*TASK PROMPT*.
Given the records below, pull every line with the word "about" into the answer.

*DATA FOR THIS TASK*.

********************

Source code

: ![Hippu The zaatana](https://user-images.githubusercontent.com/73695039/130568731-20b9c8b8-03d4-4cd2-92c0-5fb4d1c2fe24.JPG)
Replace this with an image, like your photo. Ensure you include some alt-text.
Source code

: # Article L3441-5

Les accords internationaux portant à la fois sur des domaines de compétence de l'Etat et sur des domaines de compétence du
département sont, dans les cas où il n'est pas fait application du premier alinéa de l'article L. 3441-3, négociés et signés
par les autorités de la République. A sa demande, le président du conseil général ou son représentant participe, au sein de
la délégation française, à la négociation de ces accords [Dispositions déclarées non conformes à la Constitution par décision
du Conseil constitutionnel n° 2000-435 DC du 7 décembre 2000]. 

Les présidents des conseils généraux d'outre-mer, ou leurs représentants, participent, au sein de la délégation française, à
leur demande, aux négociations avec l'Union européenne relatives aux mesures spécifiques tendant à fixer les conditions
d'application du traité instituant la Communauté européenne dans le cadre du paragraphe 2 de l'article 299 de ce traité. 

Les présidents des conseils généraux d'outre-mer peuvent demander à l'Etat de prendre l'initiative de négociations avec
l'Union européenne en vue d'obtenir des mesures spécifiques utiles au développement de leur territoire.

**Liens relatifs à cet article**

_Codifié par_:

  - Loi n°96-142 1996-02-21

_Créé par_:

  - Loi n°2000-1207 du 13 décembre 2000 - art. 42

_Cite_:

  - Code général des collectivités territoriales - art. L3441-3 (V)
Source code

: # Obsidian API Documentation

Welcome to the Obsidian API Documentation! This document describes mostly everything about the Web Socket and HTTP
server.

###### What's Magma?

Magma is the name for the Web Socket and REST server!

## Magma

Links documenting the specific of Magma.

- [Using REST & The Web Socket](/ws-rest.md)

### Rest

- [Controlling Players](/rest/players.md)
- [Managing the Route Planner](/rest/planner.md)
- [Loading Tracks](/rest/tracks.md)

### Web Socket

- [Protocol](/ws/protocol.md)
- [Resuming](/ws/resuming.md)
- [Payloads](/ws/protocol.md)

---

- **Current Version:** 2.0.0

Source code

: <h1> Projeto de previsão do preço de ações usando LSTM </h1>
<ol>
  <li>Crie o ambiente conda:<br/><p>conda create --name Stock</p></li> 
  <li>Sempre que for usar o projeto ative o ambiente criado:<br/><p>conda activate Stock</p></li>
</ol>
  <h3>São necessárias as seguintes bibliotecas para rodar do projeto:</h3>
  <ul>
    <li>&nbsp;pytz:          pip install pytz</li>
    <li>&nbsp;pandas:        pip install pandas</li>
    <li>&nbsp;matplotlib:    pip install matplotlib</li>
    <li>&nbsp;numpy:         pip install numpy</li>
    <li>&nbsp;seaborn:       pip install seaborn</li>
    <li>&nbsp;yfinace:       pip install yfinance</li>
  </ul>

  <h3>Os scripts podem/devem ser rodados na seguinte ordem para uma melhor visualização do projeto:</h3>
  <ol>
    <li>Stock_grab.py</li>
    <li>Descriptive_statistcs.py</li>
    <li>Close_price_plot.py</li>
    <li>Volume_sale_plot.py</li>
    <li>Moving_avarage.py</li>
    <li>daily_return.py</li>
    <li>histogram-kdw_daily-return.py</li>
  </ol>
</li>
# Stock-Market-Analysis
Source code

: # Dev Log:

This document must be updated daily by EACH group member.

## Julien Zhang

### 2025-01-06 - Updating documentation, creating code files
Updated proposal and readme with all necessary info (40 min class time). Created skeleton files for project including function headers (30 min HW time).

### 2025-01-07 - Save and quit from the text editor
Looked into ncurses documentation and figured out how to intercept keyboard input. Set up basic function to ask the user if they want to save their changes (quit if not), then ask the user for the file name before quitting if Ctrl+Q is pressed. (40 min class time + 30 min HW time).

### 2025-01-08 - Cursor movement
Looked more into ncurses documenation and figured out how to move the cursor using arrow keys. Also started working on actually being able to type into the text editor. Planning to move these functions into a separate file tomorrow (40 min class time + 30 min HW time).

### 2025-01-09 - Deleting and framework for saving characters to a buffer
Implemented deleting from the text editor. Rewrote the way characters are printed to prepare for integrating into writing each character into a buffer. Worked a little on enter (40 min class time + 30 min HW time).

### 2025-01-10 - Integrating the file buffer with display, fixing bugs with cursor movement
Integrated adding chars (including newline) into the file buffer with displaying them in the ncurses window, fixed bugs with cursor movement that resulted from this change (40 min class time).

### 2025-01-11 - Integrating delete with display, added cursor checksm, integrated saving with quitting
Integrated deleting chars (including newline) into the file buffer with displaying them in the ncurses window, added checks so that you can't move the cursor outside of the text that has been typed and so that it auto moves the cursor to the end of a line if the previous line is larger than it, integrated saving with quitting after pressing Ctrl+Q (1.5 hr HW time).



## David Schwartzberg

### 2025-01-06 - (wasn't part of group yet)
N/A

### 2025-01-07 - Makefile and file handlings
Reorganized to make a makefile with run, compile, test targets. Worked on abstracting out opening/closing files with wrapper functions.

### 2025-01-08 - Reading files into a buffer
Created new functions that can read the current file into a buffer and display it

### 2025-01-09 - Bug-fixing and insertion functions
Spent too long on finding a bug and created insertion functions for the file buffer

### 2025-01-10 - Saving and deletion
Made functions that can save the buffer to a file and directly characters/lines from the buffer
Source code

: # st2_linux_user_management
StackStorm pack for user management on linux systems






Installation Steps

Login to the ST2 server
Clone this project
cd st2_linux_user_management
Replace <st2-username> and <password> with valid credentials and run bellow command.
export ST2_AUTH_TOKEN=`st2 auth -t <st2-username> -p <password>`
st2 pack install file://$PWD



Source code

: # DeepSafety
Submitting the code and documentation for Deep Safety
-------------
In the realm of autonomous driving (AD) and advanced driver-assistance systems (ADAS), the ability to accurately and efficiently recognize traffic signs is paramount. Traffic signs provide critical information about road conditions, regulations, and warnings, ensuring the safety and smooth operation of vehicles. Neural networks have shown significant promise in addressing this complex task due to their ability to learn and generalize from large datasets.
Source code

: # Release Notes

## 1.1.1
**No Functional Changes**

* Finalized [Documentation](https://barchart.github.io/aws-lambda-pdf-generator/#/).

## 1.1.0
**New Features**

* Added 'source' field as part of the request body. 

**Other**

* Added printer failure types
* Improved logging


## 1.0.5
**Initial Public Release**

********************

*SOLUTION*.
Welcome to the Obsidian API Documentation! This document describes mostly everything about the Web Socket and HTTP
In the realm of autonomous driving (AD) and advanced driver-assistance systems (ADAS), the ability to accurately and efficiently recognize traffic signs is paramount. Traffic signs provide critical information about road conditions, regulations, and warnings, ensuring the safety and smooth operation of vehicles. Neural networks have shown significant promise in addressing this complex task due to their ability to learn and generalize from large datasets.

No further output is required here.